START PROVIDED MATERIAL

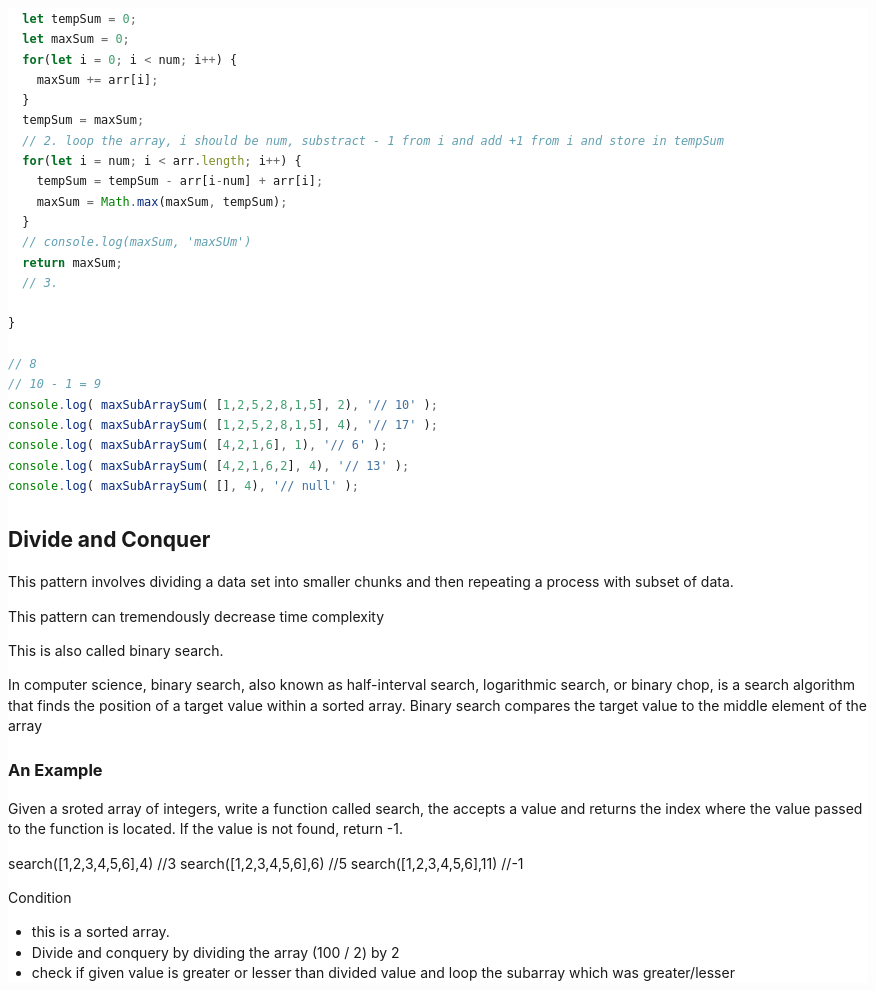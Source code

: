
 ```javascript
  let tempSum = 0;
  let maxSum = 0;
  for(let i = 0; i < num; i++) {
    maxSum += arr[i];
  }
  tempSum = maxSum;
  // 2. loop the array, i should be num, substract - 1 from i and add +1 from i and store in tempSum
  for(let i = num; i < arr.length; i++) {
    tempSum = tempSum - arr[i-num] + arr[i];    
    maxSum = Math.max(maxSum, tempSum);
  }
  // console.log(maxSum, 'maxSUm')
  return maxSum;
  // 3. 
  
}

// 8
// 10 - 1 = 9
console.log( maxSubArraySum( [1,2,5,2,8,1,5], 2), '// 10' );
console.log( maxSubArraySum( [1,2,5,2,8,1,5], 4), '// 17' );
console.log( maxSubArraySum( [4,2,1,6], 1), '// 6' );
console.log( maxSubArraySum( [4,2,1,6,2], 4), '// 13' );
console.log( maxSubArraySum( [], 4), '// null' );

```
## Divide and Conquer
This pattern involves dividing a data set into smaller chunks and then repeating a process with subset of data.

This pattern can tremendously decrease time complexity 

This is also called binary search.

In computer science, binary search, also known as half-interval search, logarithmic search, or binary chop, is a search algorithm that finds the position of a target value within a sorted array. Binary search compares the target value to the middle element of the array

### An Example
Given a sroted array of integers, write a function called search, the accepts a value and returns the index where the value passed to the function is located. If the value is not found, return -1.

search([1,2,3,4,5,6],4)   //3
search([1,2,3,4,5,6],6)   //5
search([1,2,3,4,5,6],11)  //-1

Condition 
- this is a sorted array. 
- Divide and conquery by dividing the array (100 / 2) by 2 
- check if given value is greater or lesser than divided value and loop the subarray which was greater/lesser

END PROVIDED MATERIAL

▸ WORK REQUEST
Retype all of the listing above exactly, but keep its pictures out.

▸ RESPONSE TO THIS EXERCISE
Source code

:
 ```javascript
  let tempSum = 0;
  let maxSum = 0;
  for(let i = 0; i < num; i++) {
    maxSum += arr[i];
  }
  tempSum = maxSum;
  // 2. loop the array, i should be num, substract - 1 from i and add +1 from i and store in tempSum
  for(let i = num; i < arr.length; i++) {
    tempSum = tempSum - arr[i-num] + arr[i];    
    maxSum = Math.max(maxSum, tempSum);
  }
  // console.log(maxSum, 'maxSUm')
  return maxSum;
  // 3. 
  
}

// 8
// 10 - 1 = 9
console.log( maxSubArraySum( [1,2,5,2,8,1,5], 2), '// 10' );
console.log( maxSubArraySum( [1,2,5,2,8,1,5], 4), '// 17' );
console.log( maxSubArraySum( [4,2,1,6], 1), '// 6' );
console.log( maxSubArraySum( [4,2,1,6,2], 4), '// 13' );
console.log( maxSubArraySum( [], 4), '// null' );

```
## Divide and Conquer
This pattern involves dividing a data set into smaller chunks and then repeating a process with subset of data.

This pattern can tremendously decrease time complexity 

This is also called binary search.

In computer science, binary search, also known as half-interval search, logarithmic search, or binary chop, is a search algorithm that finds the position of a target value within a sorted array. Binary search compares the target value to the middle element of the array

### An Example
Given a sroted array of integers, write a function called search, the accepts a value and returns the index where the value passed to the function is located. If the value is not found, return -1.

search([1,2,3,4,5,6],4)   //3
search([1,2,3,4,5,6],6)   //5
search([1,2,3,4,5,6],11)  //-1

Condition 
- this is a sorted array. 
- Divide and conquery by dividing the array (100 / 2) by 2 
- check if given value is greater or lesser than divided value and loop the subarray which was greater/lesser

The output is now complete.